Marshal won't dump a Proc

HarryO

未读，

2001年10月3日 09:55:312001/10/3

收件人

I would really like to be able to dump a block of code via Marshal#dump,
but I get an error saying "can't dump Proc".

I have a terrible feeling this means it's not possible to do so, but
thought I'd ask, just in case it's actually possible and I'm just doing
something wrong.

What, exactly, determines whether something can be dumped/loaded via the
Marshal module? Ie, what are its limitations?

Michael Neumann

未读，

2001年10月3日 11:03:122001/10/3

收件人

You cannot dump

Proc, Thread, IO (File, Socket ...), Continuation, Method

Regards,

Michael

--
Michael Neumann
merlin.zwo InfoDesign GmbH
http://www.merlin-zwo.de

HarryO

未读，

2001年10月3日 11:30:592001/10/3

收件人

In article <200110031...@michael.neumann.all>, "Michael Neumann"
<neu...@s-direktnet.de> wrote:

> You cannot dump
>
> Proc, Thread, IO (File, Socket ...), Continuation, Method

I can understand why Thread and the IOs can't be dumped (because there
are underlying operating system structures associated with them), but
can't see why Proc, Continuation and Method couldn't be dumped/loaded ...
although I could see that it might not be possible in the special case
where their bindings included a Thread or an IO of some form.
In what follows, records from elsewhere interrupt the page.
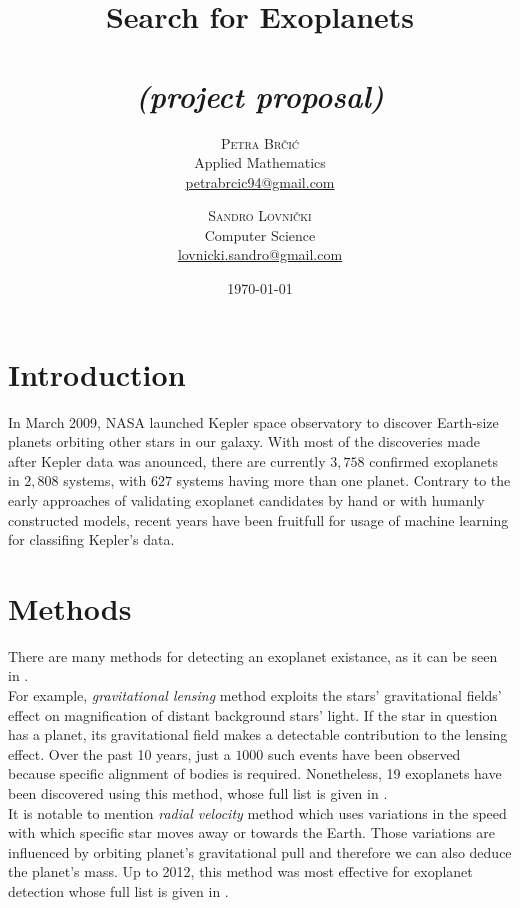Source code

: \documentclass[twoside]{article}
\title{Search for Exoplanets\\ \large \textit{\\(project proposal)}} %
\author{%
\textsc{Petra Br\v{c}i\'c}\\%
\normalsize Applied Mathematics \\
\normalsize \href{mailto:petrabrcic94@gmail.com}{petrabrcic94@gmail.com} 
\and
\textsc{Sandro Lovni\v{c}ki}\\%
\normalsize Computer Science \\ 
\normalsize \href{mailto:lovnicki.sandro@gmail.com}{lovnicki.sandro@gmail.com}
}
\date{\today}
\begin{document}
\maketitle

\begin{multicols}{2}

\section{Introduction}
In March 2009, NASA launched Kepler space observatory to discover Earth-size planets orbiting other stars in our galaxy. With most of the discoveries made after Kepler data was anounced, there are currently $3,758$ confirmed exoplanets in $2,808$ systems, with $627$ systems having more than one planet. Contrary to the early approaches of validating exoplanet candidates by hand or with humanly constructed models, recent years have been fruitfull for usage of machine learning for classifing Kepler's data.

\section{Methods}
There are many methods for detecting an exoplanet existance, as it can be seen in \cite{exo:methods}.\\
For example, \textit{gravitational lensing} method exploits the stars' gravitational fields' effect on magnification of distant background stars' light. If the star in question has a planet, its gravitational field makes a detectable contribution to the lensing effect. Over the past 10 years, just a $1000$ such events have been observed because specific alignment of bodies is required. Nonetheless, 19 exoplanets have been discovered using this method, whose full list is given in \cite{microlensing:exos}.\\
It is notable to mention \textit{radial velocity} method which uses variations in the speed with which specific star moves away or towards the Earth. Those variations are influenced by orbiting planet's gravitational pull and therefore we can also deduce the planet's mass. Up to 2012, this method was most effective for exoplanet detection whose full list is given in \cite{radial:exos}.


\end{multicols}
\end{document}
Is it just that it's considered too hard to get right (and I'm not saying
it would be easy!) or is there some other reason?

Will Conant

未读，

2001年10月3日 11:27:272001/10/3

收件人

For the sake of clarity, I thought I'd give an explanation.

You can't dump any of those things because they are either handles to system
level resources or compiled (parsed) code.

In the first case, the reasons are obvious. How do you serialize a socket
between you and some other endpoint? That channel of communication could not
orthogonally be deserialized and brought back to the state it was in when it
was serialized in the first place.

In the second case, the reason, I assume, has mostly to do with lexical
scoping and closures. A Proc object doesn't just contain a chunk of parsed
ruby code, it is also dependent on the scope in which it was created. If you
serialized a Proc, you'd have to serialize the entire state of the running
application in order to maintain all of the scopes involved.

For example:

a = "foo"
myproc = Proc.new {
puts a
}

Serializing (marshaling) myproc would mean saving the state of it's
enclosing scope as well. It's not that such a thing is impossible (there is
a Java VM implementation that lets you save the state of a program and
resume it right where you left off) it's just not all that practical.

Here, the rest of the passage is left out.